◆ EXERCISE OBJECTIVE
For this exercise, reproduce the entries below exactly, but only from the line containing "## How we built it" through the line containing "### *Backend*", both included.

Records drawn from a dataset
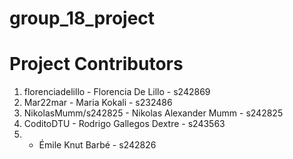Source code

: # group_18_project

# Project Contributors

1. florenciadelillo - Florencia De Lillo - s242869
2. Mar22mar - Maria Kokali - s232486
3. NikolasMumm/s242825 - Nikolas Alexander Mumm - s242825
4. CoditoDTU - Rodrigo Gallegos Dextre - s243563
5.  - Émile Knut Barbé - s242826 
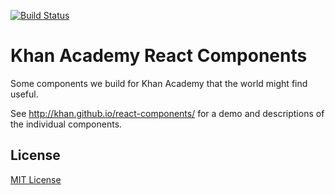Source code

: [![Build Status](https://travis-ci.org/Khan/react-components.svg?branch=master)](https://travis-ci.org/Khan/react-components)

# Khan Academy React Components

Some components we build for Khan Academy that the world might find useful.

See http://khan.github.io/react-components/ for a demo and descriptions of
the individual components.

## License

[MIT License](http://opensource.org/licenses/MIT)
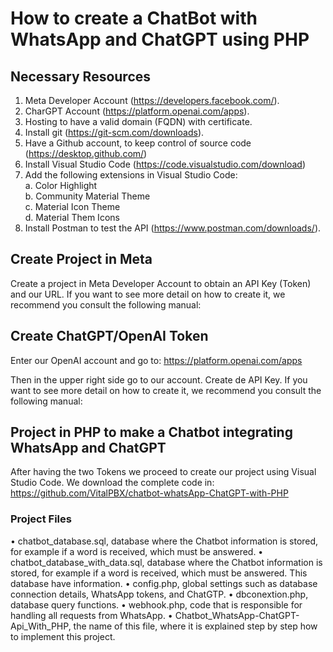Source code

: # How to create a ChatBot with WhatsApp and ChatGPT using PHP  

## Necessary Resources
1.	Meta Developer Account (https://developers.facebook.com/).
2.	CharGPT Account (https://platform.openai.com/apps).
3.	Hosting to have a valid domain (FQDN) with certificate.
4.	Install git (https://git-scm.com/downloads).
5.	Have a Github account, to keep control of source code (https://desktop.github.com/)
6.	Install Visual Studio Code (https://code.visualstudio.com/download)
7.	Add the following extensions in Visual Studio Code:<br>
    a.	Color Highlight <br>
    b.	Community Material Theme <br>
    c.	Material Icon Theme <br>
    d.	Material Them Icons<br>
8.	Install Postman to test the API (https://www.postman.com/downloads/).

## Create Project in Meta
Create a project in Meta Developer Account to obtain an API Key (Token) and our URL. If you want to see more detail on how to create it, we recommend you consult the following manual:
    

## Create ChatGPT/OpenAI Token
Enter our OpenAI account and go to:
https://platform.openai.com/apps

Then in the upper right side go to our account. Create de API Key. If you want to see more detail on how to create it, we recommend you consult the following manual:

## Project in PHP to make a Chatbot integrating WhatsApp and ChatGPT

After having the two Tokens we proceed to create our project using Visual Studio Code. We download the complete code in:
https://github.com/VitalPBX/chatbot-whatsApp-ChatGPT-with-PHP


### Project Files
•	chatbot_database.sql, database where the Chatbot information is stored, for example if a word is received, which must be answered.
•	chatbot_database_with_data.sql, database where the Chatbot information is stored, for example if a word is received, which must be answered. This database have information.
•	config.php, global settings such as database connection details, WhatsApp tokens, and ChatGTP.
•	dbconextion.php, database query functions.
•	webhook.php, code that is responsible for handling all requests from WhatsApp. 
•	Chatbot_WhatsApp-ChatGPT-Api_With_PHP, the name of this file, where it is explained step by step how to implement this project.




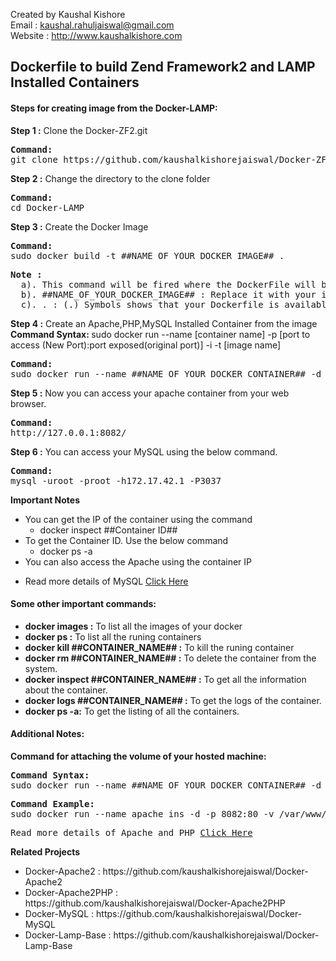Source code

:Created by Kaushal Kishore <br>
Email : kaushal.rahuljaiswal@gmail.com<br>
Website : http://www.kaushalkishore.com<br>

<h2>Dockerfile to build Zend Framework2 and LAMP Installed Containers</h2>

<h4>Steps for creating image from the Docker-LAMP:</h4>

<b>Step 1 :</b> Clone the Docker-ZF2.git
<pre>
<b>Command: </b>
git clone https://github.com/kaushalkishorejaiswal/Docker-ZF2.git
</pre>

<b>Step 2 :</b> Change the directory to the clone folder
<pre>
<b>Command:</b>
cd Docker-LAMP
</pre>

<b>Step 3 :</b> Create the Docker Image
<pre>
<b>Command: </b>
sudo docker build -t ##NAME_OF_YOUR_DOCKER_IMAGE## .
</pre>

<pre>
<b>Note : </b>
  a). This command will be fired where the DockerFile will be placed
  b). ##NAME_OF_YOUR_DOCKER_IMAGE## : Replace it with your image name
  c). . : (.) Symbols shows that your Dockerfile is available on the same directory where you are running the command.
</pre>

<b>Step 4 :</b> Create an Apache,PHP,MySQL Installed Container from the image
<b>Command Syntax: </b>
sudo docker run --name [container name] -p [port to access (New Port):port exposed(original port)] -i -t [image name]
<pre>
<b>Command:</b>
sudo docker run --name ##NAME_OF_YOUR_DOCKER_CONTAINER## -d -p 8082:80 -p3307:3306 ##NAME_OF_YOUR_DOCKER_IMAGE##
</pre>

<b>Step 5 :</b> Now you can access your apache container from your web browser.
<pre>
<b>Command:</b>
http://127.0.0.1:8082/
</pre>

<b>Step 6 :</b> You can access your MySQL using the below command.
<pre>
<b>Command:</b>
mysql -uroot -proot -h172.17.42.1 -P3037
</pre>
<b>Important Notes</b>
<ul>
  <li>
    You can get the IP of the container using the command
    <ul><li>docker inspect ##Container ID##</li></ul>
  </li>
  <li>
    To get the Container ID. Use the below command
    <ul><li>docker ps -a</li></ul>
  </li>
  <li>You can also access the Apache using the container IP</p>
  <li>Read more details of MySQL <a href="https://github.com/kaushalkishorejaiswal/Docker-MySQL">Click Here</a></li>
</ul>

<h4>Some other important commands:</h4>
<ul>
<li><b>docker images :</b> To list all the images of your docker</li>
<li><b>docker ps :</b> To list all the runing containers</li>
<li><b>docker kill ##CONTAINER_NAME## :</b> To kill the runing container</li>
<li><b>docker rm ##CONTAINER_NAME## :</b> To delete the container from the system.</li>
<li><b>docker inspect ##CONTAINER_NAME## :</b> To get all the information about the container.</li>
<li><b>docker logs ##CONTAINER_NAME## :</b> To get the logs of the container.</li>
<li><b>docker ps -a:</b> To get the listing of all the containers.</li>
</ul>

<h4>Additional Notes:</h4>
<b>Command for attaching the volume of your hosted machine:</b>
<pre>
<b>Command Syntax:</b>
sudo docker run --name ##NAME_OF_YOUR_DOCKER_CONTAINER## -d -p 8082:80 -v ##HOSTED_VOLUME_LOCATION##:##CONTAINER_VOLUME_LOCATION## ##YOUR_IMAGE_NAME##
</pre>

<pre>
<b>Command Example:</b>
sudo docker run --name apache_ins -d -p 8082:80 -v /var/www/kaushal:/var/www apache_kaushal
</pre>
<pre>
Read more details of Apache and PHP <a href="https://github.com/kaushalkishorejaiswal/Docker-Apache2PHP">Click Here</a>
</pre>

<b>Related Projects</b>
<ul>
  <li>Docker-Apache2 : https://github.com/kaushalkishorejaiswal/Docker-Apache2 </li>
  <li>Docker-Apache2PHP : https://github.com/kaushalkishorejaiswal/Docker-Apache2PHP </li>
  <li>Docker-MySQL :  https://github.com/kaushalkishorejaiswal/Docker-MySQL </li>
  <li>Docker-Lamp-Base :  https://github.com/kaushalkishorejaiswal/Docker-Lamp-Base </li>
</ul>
==
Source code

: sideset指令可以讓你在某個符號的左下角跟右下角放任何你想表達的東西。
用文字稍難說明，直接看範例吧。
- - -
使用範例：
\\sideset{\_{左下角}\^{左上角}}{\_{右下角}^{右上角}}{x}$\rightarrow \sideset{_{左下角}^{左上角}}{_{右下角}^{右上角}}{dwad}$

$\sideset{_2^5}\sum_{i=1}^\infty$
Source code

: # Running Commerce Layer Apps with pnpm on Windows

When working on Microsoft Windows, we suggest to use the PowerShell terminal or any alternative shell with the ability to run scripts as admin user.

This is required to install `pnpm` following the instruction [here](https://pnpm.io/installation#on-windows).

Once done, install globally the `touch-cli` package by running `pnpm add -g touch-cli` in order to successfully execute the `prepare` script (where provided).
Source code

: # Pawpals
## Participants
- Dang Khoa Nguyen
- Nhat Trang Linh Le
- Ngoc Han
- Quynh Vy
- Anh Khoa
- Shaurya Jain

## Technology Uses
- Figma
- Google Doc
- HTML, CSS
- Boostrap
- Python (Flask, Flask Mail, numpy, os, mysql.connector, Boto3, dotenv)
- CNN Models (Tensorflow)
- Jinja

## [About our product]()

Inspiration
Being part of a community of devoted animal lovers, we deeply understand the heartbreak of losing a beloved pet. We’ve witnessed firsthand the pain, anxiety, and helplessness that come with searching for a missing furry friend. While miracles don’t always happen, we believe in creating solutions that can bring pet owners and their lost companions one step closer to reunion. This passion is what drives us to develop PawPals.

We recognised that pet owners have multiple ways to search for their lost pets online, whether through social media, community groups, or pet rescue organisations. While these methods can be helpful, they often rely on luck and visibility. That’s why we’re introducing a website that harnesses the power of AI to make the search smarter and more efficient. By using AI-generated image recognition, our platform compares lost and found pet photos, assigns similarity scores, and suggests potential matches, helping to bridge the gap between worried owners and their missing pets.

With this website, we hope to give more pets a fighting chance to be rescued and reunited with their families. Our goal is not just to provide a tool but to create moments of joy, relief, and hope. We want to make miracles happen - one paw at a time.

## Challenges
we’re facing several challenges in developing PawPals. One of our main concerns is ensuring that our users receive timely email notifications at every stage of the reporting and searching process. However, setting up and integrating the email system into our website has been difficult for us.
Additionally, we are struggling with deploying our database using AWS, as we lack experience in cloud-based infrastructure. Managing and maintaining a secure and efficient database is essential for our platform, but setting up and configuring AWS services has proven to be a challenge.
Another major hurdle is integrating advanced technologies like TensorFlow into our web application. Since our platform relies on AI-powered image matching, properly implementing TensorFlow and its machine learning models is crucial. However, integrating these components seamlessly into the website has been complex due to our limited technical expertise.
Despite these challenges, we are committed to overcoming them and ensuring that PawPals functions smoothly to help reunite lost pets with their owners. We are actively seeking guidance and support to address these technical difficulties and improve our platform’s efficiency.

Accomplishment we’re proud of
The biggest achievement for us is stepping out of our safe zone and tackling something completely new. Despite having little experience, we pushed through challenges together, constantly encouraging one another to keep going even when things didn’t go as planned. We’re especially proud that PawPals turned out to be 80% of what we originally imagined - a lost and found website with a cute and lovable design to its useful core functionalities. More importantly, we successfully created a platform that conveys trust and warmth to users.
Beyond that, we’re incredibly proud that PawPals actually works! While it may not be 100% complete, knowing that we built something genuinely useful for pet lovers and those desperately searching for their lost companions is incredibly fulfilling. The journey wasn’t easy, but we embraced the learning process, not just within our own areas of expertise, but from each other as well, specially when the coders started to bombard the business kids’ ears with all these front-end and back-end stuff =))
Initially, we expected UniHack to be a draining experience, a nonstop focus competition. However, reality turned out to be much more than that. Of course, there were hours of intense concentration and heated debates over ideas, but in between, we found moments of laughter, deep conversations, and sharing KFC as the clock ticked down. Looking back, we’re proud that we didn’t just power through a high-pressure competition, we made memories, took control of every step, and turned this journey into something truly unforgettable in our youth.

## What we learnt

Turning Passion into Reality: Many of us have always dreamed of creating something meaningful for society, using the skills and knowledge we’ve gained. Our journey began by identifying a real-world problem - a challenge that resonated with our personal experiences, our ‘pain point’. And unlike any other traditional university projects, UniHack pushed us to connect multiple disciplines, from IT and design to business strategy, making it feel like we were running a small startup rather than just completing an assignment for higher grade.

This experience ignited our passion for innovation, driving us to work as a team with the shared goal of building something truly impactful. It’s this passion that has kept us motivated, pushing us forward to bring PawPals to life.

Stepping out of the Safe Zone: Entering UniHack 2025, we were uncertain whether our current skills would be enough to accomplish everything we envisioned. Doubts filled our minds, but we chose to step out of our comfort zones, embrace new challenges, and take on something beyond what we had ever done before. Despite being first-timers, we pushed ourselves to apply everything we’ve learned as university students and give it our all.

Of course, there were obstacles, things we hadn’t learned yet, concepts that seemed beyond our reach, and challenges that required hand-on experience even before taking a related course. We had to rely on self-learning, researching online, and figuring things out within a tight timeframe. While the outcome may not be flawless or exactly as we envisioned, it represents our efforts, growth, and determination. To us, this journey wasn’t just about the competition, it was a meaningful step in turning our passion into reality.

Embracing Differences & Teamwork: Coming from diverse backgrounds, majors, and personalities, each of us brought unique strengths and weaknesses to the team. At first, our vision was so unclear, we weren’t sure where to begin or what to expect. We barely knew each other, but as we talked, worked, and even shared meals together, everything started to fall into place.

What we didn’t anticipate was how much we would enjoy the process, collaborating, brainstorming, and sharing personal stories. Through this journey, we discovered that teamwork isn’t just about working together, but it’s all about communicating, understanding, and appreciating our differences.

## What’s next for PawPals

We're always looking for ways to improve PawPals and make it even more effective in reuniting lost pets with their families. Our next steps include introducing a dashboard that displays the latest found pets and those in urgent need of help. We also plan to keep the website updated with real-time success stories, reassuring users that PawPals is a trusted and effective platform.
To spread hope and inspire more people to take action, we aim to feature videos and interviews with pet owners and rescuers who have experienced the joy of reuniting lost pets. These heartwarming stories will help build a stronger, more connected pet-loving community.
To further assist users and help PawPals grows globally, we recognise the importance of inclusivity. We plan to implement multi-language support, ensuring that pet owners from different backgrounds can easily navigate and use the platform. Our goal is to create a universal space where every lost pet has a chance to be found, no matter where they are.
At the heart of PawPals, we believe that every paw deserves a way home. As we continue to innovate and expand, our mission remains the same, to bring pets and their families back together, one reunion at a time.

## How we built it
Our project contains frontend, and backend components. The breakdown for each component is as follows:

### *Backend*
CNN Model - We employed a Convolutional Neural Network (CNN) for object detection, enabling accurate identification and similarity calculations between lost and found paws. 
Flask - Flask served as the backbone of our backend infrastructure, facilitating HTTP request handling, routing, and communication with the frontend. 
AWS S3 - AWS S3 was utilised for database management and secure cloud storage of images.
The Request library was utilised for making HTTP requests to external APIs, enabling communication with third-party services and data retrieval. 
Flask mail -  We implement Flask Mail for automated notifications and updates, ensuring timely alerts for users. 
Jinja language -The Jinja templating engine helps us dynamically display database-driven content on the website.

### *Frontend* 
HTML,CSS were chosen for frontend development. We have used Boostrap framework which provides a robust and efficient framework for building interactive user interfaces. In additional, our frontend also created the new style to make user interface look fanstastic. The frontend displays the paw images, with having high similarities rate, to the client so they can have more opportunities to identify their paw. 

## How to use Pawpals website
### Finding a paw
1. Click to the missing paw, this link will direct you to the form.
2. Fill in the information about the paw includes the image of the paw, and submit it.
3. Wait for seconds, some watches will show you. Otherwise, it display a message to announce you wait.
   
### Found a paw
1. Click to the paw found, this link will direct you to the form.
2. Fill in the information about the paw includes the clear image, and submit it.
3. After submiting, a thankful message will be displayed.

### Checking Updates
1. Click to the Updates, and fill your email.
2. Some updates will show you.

◆ ANSWER TO THIS TASK
## How we built it
Our project contains frontend, and backend components. The breakdown for each component is as follows:

### *Backend*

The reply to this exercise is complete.